■ ABOUT THIS TASK ■
Transcribe the records below exactly as they appear.

- Opening Delimiter -

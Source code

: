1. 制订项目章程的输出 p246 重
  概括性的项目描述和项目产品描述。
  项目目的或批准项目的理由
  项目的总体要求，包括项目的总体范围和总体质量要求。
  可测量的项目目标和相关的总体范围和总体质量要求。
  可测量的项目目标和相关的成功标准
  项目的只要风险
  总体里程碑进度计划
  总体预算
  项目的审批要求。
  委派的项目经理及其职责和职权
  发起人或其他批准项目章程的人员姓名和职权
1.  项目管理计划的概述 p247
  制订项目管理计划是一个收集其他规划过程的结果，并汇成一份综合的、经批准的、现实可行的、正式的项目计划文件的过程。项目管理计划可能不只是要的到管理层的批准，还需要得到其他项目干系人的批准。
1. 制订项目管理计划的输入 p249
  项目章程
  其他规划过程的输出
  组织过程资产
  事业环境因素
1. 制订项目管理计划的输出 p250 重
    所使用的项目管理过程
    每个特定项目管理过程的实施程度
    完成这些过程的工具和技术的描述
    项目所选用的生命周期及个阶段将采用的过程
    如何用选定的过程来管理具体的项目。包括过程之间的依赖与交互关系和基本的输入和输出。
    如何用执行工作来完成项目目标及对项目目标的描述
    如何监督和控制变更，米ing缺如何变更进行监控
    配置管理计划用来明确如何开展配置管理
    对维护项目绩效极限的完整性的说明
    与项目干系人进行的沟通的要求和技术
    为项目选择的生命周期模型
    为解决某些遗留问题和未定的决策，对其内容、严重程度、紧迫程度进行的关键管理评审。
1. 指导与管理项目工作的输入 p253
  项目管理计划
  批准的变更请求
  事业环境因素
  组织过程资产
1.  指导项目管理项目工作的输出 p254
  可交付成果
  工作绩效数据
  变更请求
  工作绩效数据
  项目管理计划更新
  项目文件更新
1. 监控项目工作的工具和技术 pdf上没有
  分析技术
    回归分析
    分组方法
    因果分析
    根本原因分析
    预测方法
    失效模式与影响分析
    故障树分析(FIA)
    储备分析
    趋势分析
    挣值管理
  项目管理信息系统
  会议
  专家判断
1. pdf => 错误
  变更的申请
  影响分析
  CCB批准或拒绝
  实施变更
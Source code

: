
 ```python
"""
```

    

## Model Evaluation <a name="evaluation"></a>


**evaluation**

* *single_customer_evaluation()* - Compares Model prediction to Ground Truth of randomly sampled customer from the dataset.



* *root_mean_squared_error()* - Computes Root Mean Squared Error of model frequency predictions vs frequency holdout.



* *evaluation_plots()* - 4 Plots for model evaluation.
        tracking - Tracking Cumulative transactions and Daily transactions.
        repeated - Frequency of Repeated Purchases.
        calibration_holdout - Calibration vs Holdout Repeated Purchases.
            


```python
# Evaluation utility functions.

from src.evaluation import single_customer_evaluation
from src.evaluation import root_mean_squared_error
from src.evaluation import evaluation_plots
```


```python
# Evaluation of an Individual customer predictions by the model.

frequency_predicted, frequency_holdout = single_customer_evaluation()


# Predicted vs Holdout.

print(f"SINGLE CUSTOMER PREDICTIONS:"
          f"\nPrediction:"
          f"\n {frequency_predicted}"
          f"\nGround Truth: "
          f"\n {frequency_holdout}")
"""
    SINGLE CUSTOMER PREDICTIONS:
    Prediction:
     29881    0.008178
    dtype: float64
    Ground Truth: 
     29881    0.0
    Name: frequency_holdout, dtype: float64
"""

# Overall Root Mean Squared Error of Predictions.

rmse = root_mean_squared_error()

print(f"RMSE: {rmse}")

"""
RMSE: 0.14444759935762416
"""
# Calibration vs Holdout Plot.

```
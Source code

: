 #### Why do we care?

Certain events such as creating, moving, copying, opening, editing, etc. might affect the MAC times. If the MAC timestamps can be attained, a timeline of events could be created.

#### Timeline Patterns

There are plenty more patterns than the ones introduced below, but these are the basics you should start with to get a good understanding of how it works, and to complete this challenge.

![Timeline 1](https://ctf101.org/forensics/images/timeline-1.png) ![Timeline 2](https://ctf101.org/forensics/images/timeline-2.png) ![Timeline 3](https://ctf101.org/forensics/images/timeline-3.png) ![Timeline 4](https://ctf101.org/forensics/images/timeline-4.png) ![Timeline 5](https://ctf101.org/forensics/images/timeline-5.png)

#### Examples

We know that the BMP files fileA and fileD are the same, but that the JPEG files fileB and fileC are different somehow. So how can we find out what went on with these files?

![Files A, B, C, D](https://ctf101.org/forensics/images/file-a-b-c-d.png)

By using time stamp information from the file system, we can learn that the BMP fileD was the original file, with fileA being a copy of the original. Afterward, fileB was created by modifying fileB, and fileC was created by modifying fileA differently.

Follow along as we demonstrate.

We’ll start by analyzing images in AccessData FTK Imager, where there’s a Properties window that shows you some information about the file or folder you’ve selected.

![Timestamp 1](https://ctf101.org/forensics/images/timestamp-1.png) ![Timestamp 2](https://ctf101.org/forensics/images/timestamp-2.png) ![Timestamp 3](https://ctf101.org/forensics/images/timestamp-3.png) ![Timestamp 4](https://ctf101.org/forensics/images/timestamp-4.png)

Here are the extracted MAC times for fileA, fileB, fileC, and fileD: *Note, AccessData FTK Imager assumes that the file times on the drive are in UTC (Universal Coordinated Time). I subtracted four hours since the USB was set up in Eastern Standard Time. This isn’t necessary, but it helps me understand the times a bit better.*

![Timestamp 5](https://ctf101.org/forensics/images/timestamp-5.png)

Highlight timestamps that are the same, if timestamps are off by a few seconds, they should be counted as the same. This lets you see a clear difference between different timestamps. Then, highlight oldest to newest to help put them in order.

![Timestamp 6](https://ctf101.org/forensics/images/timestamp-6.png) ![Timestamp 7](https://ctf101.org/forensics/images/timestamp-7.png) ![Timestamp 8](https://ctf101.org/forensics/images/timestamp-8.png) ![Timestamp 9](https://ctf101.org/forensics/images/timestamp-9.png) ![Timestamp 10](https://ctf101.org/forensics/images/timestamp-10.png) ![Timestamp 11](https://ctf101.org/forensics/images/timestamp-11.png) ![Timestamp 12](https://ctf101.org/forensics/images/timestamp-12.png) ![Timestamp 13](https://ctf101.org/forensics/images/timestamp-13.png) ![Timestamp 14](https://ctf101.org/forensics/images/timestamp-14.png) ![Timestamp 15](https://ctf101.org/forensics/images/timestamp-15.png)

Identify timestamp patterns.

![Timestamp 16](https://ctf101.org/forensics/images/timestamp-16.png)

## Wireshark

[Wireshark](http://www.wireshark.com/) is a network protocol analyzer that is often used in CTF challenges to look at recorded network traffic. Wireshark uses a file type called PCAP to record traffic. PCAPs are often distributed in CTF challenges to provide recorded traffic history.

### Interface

- Closing Delimiter -

■ REPLY ■
Source code

:1. 制订项目章程的输出 p246 重
  概括性的项目描述和项目产品描述。
  项目目的或批准项目的理由
  项目的总体要求，包括项目的总体范围和总体质量要求。
  可测量的项目目标和相关的总体范围和总体质量要求。
  可测量的项目目标和相关的成功标准
  项目的只要风险
  总体里程碑进度计划
  总体预算
  项目的审批要求。
  委派的项目经理及其职责和职权
  发起人或其他批准项目章程的人员姓名和职权
1.  项目管理计划的概述 p247
  制订项目管理计划是一个收集其他规划过程的结果，并汇成一份综合的、经批准的、现实可行的、正式的项目计划文件的过程。项目管理计划可能不只是要的到管理层的批准，还需要得到其他项目干系人的批准。
1. 制订项目管理计划的输入 p249
  项目章程
  其他规划过程的输出
  组织过程资产
  事业环境因素
1. 制订项目管理计划的输出 p250 重
    所使用的项目管理过程
    每个特定项目管理过程的实施程度
    完成这些过程的工具和技术的描述
    项目所选用的生命周期及个阶段将采用的过程
    如何用选定的过程来管理具体的项目。包括过程之间的依赖与交互关系和基本的输入和输出。
    如何用执行工作来完成项目目标及对项目目标的描述
    如何监督和控制变更，米ing缺如何变更进行监控
    配置管理计划用来明确如何开展配置管理
    对维护项目绩效极限的完整性的说明
    与项目干系人进行的沟通的要求和技术
    为项目选择的生命周期模型
    为解决某些遗留问题和未定的决策，对其内容、严重程度、紧迫程度进行的关键管理评审。
1. 指导与管理项目工作的输入 p253
  项目管理计划
  批准的变更请求
  事业环境因素
  组织过程资产
1.  指导项目管理项目工作的输出 p254
  可交付成果
  工作绩效数据
  变更请求
  工作绩效数据
  项目管理计划更新
  项目文件更新
1. 监控项目工作的工具和技术 pdf上没有
  分析技术
    回归分析
    分组方法
    因果分析
    根本原因分析
    预测方法
    失效模式与影响分析
    故障树分析(FIA)
    储备分析
    趋势分析
    挣值管理
  项目管理信息系统
  会议
  专家判断
1. pdf => 错误
  变更的申请
  影响分析
  CCB批准或拒绝
  实施变更
Source code

:
 ```python
"""
```

    

## Model Evaluation <a name="evaluation"></a>


**evaluation**

* *single_customer_evaluation()* - Compares Model prediction to Ground Truth of randomly sampled customer from the dataset.



* *root_mean_squared_error()* - Computes Root Mean Squared Error of model frequency predictions vs frequency holdout.



* *evaluation_plots()* - 4 Plots for model evaluation.
        tracking - Tracking Cumulative transactions and Daily transactions.
        repeated - Frequency of Repeated Purchases.
        calibration_holdout - Calibration vs Holdout Repeated Purchases.
            


```python
# Evaluation utility functions.

from src.evaluation import single_customer_evaluation
from src.evaluation import root_mean_squared_error
from src.evaluation import evaluation_plots
```


```python
# Evaluation of an Individual customer predictions by the model.

frequency_predicted, frequency_holdout = single_customer_evaluation()


# Predicted vs Holdout.

print(f"SINGLE CUSTOMER PREDICTIONS:"
          f"\nPrediction:"
          f"\n {frequency_predicted}"
          f"\nGround Truth: "
          f"\n {frequency_holdout}")
"""
    SINGLE CUSTOMER PREDICTIONS:
    Prediction:
     29881    0.008178
    dtype: float64
    Ground Truth: 
     29881    0.0
    Name: frequency_holdout, dtype: float64
"""

# Overall Root Mean Squared Error of Predictions.

rmse = root_mean_squared_error()

print(f"RMSE: {rmse}")

"""
RMSE: 0.14444759935762416
"""
# Calibration vs Holdout Plot.

```
Source code

: #### Why do we care?

Certain events such as creating, moving, copying, opening, editing, etc. might affect the MAC times. If the MAC timestamps can be attained, a timeline of events could be created.

#### Timeline Patterns

There are plenty more patterns than the ones introduced below, but these are the basics you should start with to get a good understanding of how it works, and to complete this challenge.

![Timeline 1](https://ctf101.org/forensics/images/timeline-1.png) ![Timeline 2](https://ctf101.org/forensics/images/timeline-2.png) ![Timeline 3](https://ctf101.org/forensics/images/timeline-3.png) ![Timeline 4](https://ctf101.org/forensics/images/timeline-4.png) ![Timeline 5](https://ctf101.org/forensics/images/timeline-5.png)

#### Examples

We know that the BMP files fileA and fileD are the same, but that the JPEG files fileB and fileC are different somehow. So how can we find out what went on with these files?

![Files A, B, C, D](https://ctf101.org/forensics/images/file-a-b-c-d.png)

By using time stamp information from the file system, we can learn that the BMP fileD was the original file, with fileA being a copy of the original. Afterward, fileB was created by modifying fileB, and fileC was created by modifying fileA differently.

Follow along as we demonstrate.

We’ll start by analyzing images in AccessData FTK Imager, where there’s a Properties window that shows you some information about the file or folder you’ve selected.

![Timestamp 1](https://ctf101.org/forensics/images/timestamp-1.png) ![Timestamp 2](https://ctf101.org/forensics/images/timestamp-2.png) ![Timestamp 3](https://ctf101.org/forensics/images/timestamp-3.png) ![Timestamp 4](https://ctf101.org/forensics/images/timestamp-4.png)

Here are the extracted MAC times for fileA, fileB, fileC, and fileD: *Note, AccessData FTK Imager assumes that the file times on the drive are in UTC (Universal Coordinated Time). I subtracted four hours since the USB was set up in Eastern Standard Time. This isn’t necessary, but it helps me understand the times a bit better.*

![Timestamp 5](https://ctf101.org/forensics/images/timestamp-5.png)

Highlight timestamps that are the same, if timestamps are off by a few seconds, they should be counted as the same. This lets you see a clear difference between different timestamps. Then, highlight oldest to newest to help put them in order.

![Timestamp 6](https://ctf101.org/forensics/images/timestamp-6.png) ![Timestamp 7](https://ctf101.org/forensics/images/timestamp-7.png) ![Timestamp 8](https://ctf101.org/forensics/images/timestamp-8.png) ![Timestamp 9](https://ctf101.org/forensics/images/timestamp-9.png) ![Timestamp 10](https://ctf101.org/forensics/images/timestamp-10.png) ![Timestamp 11](https://ctf101.org/forensics/images/timestamp-11.png) ![Timestamp 12](https://ctf101.org/forensics/images/timestamp-12.png) ![Timestamp 13](https://ctf101.org/forensics/images/timestamp-13.png) ![Timestamp 14](https://ctf101.org/forensics/images/timestamp-14.png) ![Timestamp 15](https://ctf101.org/forensics/images/timestamp-15.png)

Identify timestamp patterns.

![Timestamp 16](https://ctf101.org/forensics/images/timestamp-16.png)

## Wireshark

[Wireshark](http://www.wireshark.com/) is a network protocol analyzer that is often used in CTF challenges to look at recorded network traffic. Wireshark uses a file type called PCAP to record traffic. PCAPs are often distributed in CTF challenges to provide recorded traffic history.

### Interface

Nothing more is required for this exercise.